_ACTIVITY_:
Using the records below, please work out how many lines contain "version"; answer with the number alone.

_AVAILABLE DATA_:
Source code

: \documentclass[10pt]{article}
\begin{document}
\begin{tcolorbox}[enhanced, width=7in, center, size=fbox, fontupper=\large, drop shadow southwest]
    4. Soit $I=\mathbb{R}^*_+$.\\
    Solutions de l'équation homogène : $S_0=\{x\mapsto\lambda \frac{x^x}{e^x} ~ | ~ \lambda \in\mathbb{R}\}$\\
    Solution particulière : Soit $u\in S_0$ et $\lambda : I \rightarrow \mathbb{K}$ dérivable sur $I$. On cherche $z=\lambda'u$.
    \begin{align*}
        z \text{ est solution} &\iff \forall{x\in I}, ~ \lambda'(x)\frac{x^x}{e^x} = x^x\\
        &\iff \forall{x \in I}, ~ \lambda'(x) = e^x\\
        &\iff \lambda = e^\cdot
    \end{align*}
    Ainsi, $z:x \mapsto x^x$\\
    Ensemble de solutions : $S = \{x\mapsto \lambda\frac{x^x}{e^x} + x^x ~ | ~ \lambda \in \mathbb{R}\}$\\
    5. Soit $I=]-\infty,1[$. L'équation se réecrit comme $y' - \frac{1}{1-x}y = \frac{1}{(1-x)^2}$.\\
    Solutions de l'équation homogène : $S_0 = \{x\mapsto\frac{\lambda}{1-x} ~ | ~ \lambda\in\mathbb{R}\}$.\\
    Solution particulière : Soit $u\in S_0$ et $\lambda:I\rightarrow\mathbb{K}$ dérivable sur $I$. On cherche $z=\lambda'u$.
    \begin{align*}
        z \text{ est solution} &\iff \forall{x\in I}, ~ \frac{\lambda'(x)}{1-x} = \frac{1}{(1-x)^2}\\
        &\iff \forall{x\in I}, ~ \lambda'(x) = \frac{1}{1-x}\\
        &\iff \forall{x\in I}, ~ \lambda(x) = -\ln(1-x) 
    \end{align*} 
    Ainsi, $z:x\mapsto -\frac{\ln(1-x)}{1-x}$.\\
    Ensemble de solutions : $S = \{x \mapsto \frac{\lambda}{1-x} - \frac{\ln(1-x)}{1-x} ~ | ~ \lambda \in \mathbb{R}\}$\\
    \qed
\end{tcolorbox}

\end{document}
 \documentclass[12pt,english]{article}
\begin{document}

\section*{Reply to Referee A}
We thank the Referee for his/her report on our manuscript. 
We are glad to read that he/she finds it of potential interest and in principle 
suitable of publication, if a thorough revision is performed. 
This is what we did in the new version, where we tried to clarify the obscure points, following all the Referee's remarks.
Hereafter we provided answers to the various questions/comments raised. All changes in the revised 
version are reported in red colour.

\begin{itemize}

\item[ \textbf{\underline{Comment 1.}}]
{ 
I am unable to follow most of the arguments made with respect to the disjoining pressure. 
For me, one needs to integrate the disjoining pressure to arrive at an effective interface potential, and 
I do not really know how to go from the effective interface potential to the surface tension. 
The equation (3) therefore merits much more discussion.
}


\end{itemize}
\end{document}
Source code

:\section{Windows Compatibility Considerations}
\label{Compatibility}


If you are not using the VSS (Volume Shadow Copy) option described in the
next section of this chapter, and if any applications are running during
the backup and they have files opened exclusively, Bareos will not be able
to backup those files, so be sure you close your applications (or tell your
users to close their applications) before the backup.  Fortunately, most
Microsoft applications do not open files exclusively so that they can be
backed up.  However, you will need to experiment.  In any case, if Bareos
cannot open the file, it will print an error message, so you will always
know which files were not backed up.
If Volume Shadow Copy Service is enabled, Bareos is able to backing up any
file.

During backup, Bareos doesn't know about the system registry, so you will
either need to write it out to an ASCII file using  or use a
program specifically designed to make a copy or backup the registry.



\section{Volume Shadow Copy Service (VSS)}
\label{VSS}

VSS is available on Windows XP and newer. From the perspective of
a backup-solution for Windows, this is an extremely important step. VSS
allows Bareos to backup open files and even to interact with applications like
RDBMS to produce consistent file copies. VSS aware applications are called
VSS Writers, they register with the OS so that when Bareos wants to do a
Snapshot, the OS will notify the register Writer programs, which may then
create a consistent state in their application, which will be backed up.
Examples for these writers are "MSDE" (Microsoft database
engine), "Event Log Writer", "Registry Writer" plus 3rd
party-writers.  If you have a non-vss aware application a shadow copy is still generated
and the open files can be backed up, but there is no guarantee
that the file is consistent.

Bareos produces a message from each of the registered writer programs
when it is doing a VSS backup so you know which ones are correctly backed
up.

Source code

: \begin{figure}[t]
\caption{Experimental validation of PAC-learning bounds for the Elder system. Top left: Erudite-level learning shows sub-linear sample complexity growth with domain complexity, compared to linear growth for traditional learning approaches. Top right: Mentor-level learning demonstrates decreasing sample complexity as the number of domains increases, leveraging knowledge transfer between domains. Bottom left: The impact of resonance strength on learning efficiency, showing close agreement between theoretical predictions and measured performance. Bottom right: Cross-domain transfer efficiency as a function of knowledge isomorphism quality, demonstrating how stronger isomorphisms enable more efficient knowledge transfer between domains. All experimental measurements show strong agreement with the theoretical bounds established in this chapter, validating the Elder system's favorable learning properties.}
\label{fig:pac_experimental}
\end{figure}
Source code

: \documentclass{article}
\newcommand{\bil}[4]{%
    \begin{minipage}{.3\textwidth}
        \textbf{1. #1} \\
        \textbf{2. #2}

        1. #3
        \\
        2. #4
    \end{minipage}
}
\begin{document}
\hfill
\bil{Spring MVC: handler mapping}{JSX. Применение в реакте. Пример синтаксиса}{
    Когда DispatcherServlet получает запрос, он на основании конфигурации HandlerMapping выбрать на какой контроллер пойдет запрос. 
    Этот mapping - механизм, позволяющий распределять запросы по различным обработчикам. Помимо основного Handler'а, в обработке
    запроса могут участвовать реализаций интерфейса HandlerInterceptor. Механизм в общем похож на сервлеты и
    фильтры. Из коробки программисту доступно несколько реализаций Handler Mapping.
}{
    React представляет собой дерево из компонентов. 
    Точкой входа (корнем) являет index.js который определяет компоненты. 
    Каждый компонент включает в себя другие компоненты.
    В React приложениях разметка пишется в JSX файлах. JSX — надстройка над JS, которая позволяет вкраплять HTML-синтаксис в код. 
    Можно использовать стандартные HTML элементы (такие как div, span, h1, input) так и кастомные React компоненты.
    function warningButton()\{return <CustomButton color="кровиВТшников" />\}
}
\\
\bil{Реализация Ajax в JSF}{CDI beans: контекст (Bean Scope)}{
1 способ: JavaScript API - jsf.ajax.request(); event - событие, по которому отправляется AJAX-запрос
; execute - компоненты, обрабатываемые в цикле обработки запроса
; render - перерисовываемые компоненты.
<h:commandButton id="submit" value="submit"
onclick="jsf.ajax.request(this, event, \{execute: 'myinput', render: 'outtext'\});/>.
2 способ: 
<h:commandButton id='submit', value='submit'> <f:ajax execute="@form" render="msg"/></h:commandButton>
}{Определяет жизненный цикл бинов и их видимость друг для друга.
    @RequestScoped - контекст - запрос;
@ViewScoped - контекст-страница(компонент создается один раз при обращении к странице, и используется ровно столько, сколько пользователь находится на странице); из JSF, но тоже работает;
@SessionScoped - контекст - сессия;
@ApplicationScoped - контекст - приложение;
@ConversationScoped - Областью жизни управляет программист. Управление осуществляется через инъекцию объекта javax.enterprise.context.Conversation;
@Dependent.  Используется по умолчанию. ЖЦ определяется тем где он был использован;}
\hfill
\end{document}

_EXERCISE RESULT_:
2